Note each line of the entries that includes "temperature". Then copy those lines.

START Data listing

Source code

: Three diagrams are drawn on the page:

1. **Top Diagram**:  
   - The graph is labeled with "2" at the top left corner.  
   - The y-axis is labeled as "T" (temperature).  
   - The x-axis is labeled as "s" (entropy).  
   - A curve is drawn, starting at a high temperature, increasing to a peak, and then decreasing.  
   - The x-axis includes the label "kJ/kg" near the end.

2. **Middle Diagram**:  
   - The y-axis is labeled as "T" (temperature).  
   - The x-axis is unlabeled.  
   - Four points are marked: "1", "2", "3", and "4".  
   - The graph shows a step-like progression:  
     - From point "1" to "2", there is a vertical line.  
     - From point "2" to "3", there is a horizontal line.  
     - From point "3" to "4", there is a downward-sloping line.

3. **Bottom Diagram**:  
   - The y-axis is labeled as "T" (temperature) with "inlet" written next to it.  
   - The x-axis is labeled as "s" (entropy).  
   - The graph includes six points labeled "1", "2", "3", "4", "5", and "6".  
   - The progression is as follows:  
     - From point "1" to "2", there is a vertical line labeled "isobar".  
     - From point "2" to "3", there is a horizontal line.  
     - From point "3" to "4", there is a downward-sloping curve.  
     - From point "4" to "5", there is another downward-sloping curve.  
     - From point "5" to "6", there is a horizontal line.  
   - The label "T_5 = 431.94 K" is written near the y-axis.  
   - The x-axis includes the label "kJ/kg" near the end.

END Data listing
START Data listing

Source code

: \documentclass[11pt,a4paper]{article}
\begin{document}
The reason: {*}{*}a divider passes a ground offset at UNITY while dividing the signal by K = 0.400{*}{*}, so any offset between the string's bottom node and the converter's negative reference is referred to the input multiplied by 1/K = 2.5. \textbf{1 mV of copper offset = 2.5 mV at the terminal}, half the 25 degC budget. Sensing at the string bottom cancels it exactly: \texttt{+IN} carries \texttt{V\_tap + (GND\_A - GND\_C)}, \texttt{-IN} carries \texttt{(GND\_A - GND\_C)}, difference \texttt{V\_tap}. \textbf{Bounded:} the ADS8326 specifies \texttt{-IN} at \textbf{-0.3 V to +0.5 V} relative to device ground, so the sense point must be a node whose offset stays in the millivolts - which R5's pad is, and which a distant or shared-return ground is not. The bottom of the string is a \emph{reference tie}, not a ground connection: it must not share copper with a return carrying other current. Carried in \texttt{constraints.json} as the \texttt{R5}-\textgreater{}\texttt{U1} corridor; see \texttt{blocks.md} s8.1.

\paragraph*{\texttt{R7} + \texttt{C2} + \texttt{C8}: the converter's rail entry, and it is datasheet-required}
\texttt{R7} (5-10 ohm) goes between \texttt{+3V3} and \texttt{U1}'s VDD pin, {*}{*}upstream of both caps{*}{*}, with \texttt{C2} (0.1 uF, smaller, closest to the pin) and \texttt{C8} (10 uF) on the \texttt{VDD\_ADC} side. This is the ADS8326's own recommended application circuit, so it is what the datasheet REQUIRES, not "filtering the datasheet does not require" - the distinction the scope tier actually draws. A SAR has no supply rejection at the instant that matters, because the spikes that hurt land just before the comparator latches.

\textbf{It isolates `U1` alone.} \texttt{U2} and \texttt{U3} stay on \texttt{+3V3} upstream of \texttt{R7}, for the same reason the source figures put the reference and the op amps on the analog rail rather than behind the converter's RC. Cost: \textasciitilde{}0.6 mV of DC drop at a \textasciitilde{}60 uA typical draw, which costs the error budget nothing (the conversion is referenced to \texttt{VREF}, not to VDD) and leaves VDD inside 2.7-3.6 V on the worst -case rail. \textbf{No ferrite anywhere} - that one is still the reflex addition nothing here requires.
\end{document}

END Data listing

*Output for this exercise:*
   - The y-axis is labeled as "T" (temperature).  
   - A curve is drawn, starting at a high temperature, increasing to a peak, and then decreasing.  
   - The y-axis is labeled as "T" (temperature).  
   - The y-axis is labeled as "T" (temperature) with "inlet" written next to it.  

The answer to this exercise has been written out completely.